- [WORK TO BE COMPLETED] Please report how many lines in the records below contain the word "EstimateBootstrapAddressGas", giving only that number.

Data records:
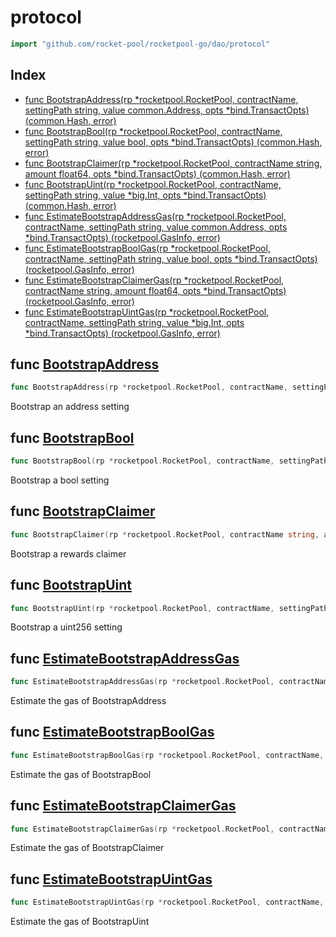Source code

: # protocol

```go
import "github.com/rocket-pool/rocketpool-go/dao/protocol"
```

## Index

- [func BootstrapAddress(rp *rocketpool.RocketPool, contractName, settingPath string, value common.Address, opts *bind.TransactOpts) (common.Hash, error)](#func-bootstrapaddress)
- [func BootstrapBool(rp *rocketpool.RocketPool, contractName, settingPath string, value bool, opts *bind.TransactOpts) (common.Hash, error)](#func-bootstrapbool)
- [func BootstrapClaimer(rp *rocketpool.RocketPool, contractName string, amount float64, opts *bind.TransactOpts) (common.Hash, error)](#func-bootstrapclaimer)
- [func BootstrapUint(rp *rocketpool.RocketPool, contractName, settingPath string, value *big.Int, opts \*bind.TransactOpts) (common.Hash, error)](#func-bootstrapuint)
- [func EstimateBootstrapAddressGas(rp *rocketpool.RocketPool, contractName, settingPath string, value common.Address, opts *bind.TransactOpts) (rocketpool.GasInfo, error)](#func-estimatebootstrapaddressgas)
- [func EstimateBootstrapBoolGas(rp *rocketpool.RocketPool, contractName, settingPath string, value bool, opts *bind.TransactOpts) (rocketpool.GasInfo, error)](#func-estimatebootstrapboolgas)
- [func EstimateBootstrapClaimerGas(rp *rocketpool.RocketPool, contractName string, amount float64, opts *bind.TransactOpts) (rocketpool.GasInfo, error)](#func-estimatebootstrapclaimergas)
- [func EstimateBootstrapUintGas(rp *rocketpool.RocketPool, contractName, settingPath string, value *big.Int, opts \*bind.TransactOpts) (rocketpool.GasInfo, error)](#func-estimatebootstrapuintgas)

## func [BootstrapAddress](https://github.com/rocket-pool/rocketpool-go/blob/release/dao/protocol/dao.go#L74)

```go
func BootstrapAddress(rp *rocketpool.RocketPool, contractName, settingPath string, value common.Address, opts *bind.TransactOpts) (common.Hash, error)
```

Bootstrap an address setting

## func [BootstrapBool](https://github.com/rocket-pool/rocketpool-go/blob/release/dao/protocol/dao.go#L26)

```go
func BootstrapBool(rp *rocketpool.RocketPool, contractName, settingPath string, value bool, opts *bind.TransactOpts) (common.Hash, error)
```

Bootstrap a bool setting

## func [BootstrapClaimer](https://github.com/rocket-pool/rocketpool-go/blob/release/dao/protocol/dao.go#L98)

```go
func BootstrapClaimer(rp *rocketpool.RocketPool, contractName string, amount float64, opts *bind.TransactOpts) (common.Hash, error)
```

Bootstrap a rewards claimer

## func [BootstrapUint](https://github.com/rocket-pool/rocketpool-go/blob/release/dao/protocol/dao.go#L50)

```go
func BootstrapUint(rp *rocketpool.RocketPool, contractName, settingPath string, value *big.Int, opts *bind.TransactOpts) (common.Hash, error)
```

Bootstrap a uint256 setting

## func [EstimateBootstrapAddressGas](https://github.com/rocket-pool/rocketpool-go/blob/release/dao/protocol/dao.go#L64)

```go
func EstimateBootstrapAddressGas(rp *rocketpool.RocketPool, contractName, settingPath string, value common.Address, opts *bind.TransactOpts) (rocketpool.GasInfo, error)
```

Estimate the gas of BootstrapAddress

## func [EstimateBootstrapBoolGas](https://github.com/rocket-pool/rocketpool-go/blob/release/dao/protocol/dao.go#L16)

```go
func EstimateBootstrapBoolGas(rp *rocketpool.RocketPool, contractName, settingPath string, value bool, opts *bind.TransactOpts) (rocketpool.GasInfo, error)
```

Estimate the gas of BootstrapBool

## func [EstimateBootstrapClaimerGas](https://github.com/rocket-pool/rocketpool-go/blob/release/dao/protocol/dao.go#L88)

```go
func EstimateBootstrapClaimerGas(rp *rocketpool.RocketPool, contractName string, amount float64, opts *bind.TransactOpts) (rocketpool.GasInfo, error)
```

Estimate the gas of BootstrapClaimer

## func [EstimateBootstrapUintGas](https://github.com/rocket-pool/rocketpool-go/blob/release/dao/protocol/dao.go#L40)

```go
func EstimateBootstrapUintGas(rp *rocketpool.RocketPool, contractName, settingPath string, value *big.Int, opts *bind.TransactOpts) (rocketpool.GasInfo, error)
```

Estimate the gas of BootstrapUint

- [REPLY] 3